Saved entries =>

--- START ---

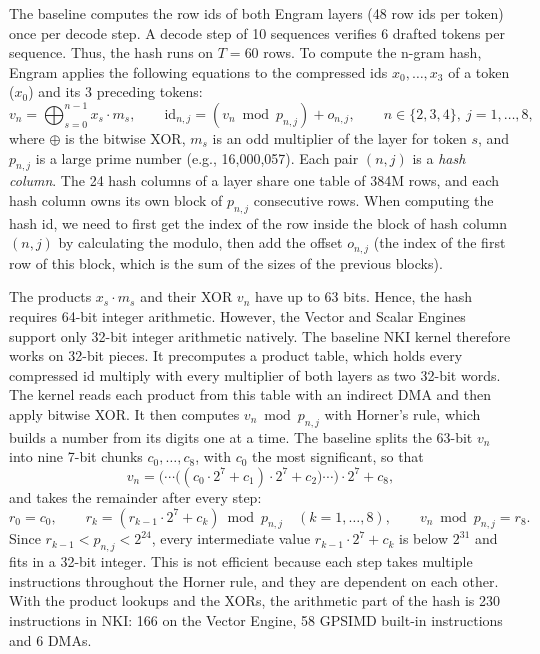 \documentclass{article}
\begin{document}
The baseline computes the row ids of both Engram layers (48 row ids per token) once per decode step. A decode step of 10 sequences verifies 6 drafted tokens per sequence. Thus, the hash runs on $T = 60$ rows. To compute the n-gram hash, Engram applies the following equations to the compressed ids $x_0, \dots, x_3$ of a token ($x_0$) and its 3 preceding tokens:
\[
  v_n = \bigoplus_{s=0}^{n-1} x_s \cdot m_s, \qquad
  \mathrm{id}_{n,j} = (v_n \bmod p_{n,j}) + o_{n,j}, \qquad n \in \{2, 3, 4\},\ j = 1, \dots, 8,
\]
where $\oplus$ is the bitwise XOR, $m_s$ is an odd multiplier of the layer for token $s$, and $p_{n,j}$ is a large prime number (e.g., 16,000,057). Each pair $(n, j)$ is a \emph{hash column}. The 24 hash columns of a layer share one table of 384M rows, and each hash column owns its own block of $p_{n,j}$ consecutive rows. When computing the hash id, we need to first get the index of the row inside the block of hash column $(n, j)$ by calculating the modulo, then add the offset $o_{n,j}$ (the index of the first row of this block, which is the sum of the sizes of the previous blocks).

The products $x_s \cdot m_s$ and their XOR $v_n$ have up to 63 bits. Hence, the hash requires 64-bit integer arithmetic. However, the Vector and Scalar Engines support only 32-bit integer arithmetic natively. The baseline NKI kernel therefore works on 32-bit pieces. It precomputes a product table, which holds every compressed id multiply with every multiplier of both layers as two 32-bit words. The kernel reads each product from this table with an indirect DMA and then apply bitwise XOR. It then computes $v_n \bmod p_{n,j}$ with Horner's rule, which builds a number from its digits one at a time. The baseline splits the 63-bit $v_n$ into nine 7-bit chunks $c_0, \dots, c_8$, with $c_0$ the most significant, so that
\[
  v_n = \big(\cdots\big((c_0 \cdot 2^7 + c_1) \cdot 2^7 + c_2\big) \cdots\big) \cdot 2^7 + c_8 ,
\]
and takes the remainder after every step:
\[
  r_0 = c_0, \qquad r_k = (r_{k-1} \cdot 2^7 + c_k) \bmod p_{n,j} \quad (k = 1, \dots, 8), \qquad v_n \bmod p_{n,j} = r_8 .
\]
Since $r_{k-1} < p_{n,j} < 2^{24}$, every intermediate value $r_{k-1} \cdot 2^7 + c_k$ is below $2^{31}$ and fits in a 32-bit integer. This is not efficient because each step takes multiple instructions throughout the Horner rule, and they are dependent on each other. With the product lookups and the XORs, the arithmetic part of the hash is 230 instructions in NKI: 166 on the Vector Engine, 58 GPSIMD built-in instructions and 6 DMAs. 
\end{document}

--- END ---

ABOUT THIS TASK => Each line above should be written out again unchanged; no images are to be carried over.

RESULT BELOW =>
 \documentclass{article}
\begin{document}
The baseline computes the row ids of both Engram layers (48 row ids per token) once per decode step. A decode step of 10 sequences verifies 6 drafted tokens per sequence. Thus, the hash runs on $T = 60$ rows. To compute the n-gram hash, Engram applies the following equations to the compressed ids $x_0, \dots, x_3$ of a token ($x_0$) and its 3 preceding tokens:
\[
  v_n = \bigoplus_{s=0}^{n-1} x_s \cdot m_s, \qquad
  \mathrm{id}_{n,j} = (v_n \bmod p_{n,j}) + o_{n,j}, \qquad n \in \{2, 3, 4\},\ j = 1, \dots, 8,
\]
where $\oplus$ is the bitwise XOR, $m_s$ is an odd multiplier of the layer for token $s$, and $p_{n,j}$ is a large prime number (e.g., 16,000,057). Each pair $(n, j)$ is a \emph{hash column}. The 24 hash columns of a layer share one table of 384M rows, and each hash column owns its own block of $p_{n,j}$ consecutive rows. When computing the hash id, we need to first get the index of the row inside the block of hash column $(n, j)$ by calculating the modulo, then add the offset $o_{n,j}$ (the index of the first row of this block, which is the sum of the sizes of the previous blocks).

The products $x_s \cdot m_s$ and their XOR $v_n$ have up to 63 bits. Hence, the hash requires 64-bit integer arithmetic. However, the Vector and Scalar Engines support only 32-bit integer arithmetic natively. The baseline NKI kernel therefore works on 32-bit pieces. It precomputes a product table, which holds every compressed id multiply with every multiplier of both layers as two 32-bit words. The kernel reads each product from this table with an indirect DMA and then apply bitwise XOR. It then computes $v_n \bmod p_{n,j}$ with Horner's rule, which builds a number from its digits one at a time. The baseline splits the 63-bit $v_n$ into nine 7-bit chunks $c_0, \dots, c_8$, with $c_0$ the most significant, so that
\[
  v_n = \big(\cdots\big((c_0 \cdot 2^7 + c_1) \cdot 2^7 + c_2\big) \cdots\big) \cdot 2^7 + c_8 ,
\]
and takes the remainder after every step:
\[
  r_0 = c_0, \qquad r_k = (r_{k-1} \cdot 2^7 + c_k) \bmod p_{n,j} \quad (k = 1, \dots, 8), \qquad v_n \bmod p_{n,j} = r_8 .
\]
Since $r_{k-1} < p_{n,j} < 2^{24}$, every intermediate value $r_{k-1} \cdot 2^7 + c_k$ is below $2^{31}$ and fits in a 32-bit integer. This is not efficient because each step takes multiple instructions throughout the Horner rule, and they are dependent on each other. With the product lookups and the XORs, the arithmetic part of the hash is 230 instructions in NKI: 166 on the Vector Engine, 58 GPSIMD built-in instructions and 6 DMAs. 
\end{document}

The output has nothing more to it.